Quinones, Ortiz and DeBonis illegally reduced water and sewer bills for roughly 50 different properties over a period of several years in return for bribes totaling approximately $20,000. Quinones and Ortiz would solicit bribes from customers and then arrange for bill reductions through DeBonis, who had access as a senior account clerk to the city’s water and sewer database. After Quinones and Ortiz received bribes, they provided DeBonis with information about the customer’s properties, and DeBonis modified the customer’s water and sewer bills to dramatically reduce the charges. Fees were reduced at times by as much as 90 percent. DeBonis took a share of the bribe payments in return for falsifying the bills.

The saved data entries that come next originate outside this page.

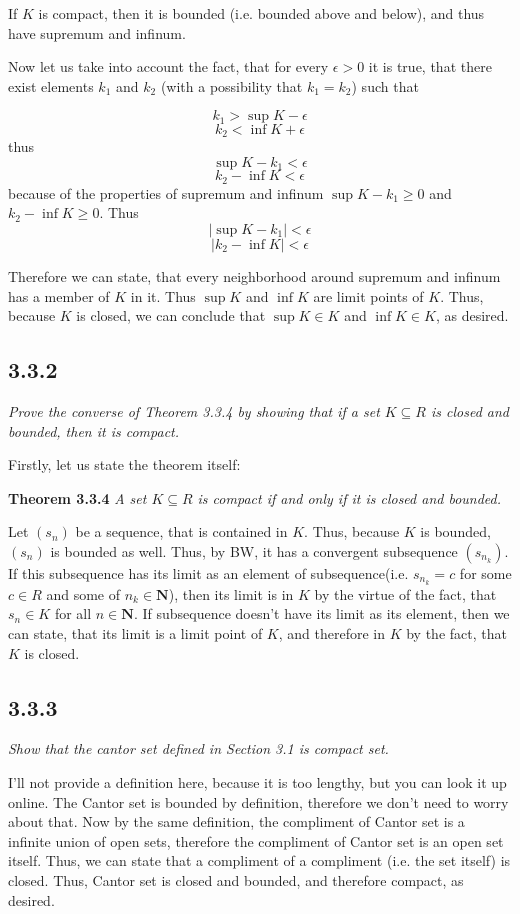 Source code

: \documentclass[11pt,oneside,titlepage]{book}
\begin{document}
If $K$ is compact, then it is bounded (i.e. bounded above and below), and
thus have supremum and infinum.

Now let us take into account the fact, that for every $\epsilon > 0$ it is
true, that there exist elements $k_1$ and $k_2$ (with a possibility
that $k_1 = k_2$) such that

$$k_1 > \sup K - \epsilon$$
$$k_2 < \inf K + \epsilon$$
thus
$$\sup K - k_1 <  \epsilon$$
$$k_2 - \inf K < \epsilon$$
because of the properties of supremum and infinum $\sup K - k_1 \geq  0$ and
$k_2 - \inf K \geq 0$. Thus
$$|\sup K - k_1| < \epsilon$$
$$|k_2 - \inf K| < \epsilon$$

Therefore we can state, that every neighborhood around supremum and infinum
has a member of $K$ in it. Thus $\sup K$ and $\inf  K$ are limit points of $K$.
Thus, because $K$ is closed, we can conclude that $\sup K \in K$ and
$\inf K \in K$, as desired.

\subsection*{3.3.2}
\textit{Prove the converse of Theorem 3.3.4 by showing that if a set
  $K \subseteq R$ is closed and bounded, then it is compact.}

Firstly, let us state the theorem itself:

\textbf{Theorem 3.3.4}
\textit{A set $K \subseteq R$ is compact if and only if it is closed and
  bounded.}

Let $(s_n)$ be a sequence, that is contained in $K$. Thus, because $K$ is
bounded, $(s_n)$ is bounded as well. Thus, by BW, it has a convergent
subsequence $(s_{n_k})$. If this subsequence has its limit as an
element of subsequence(i.e. $s_{n_k} = c$
for some $c \in R$ and some of $n_k \in  \textbf{N}$),
then its limit is in $K$ by the virtue of the fact, that $s_n \in K$ for
all $n \in \textbf{N}$.
If subsequence doesn't have its limit as its element, then we can state,
that its limit is a limit point of $K$, and therefore in $K$ by the fact, that
$K$ is closed.

\subsection*{3.3.3}
\textit{Show that the cantor set defined in Section 3.1 is compact set. }

I'll not provide a definition here, because it is too lengthy, but you can
look it up online. The Cantor set is bounded by definition, therefore we don't
need to worry about that. Now by the same definition, 
the compliment of Cantor set is a infinite union of open sets, therefore
the compliment of Cantor set is an open set itself. Thus, we can state
that a compliment of a compliment (i.e. the set itself) is closed. Thus,
Cantor set is closed and bounded, and therefore compact, as desired.
\end{document}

Attorney General Grewal created the Office of Public Integrity and Accountability in September 2018 to combat corruption and strengthen public confidence in government institutions. In December 2019, the Attorney General issued a directive codifying OPIA and making it a permanent part of the Attorney General’s Office. That directive established the OPIA Corruption Bureau as the lead office within the Department of Law & Public Safety for the investigation and prosecution of state criminal violations involving corruption and abuse of public trust.
OPIA has a toll-free Tipline 1-844-OPIA-TIPS for the public to report corruption. The AG’s Office has an Anti-Corruption Reward Program that offers a reward of up to $25,000 for tips leading to a conviction for a crime involving public corruption. Information is posted at: http://nj.gov/oag/corruption/reward.html.
Defense Attorney: David Oakley, Anderl & Oakley, PC, Princeton, N.J.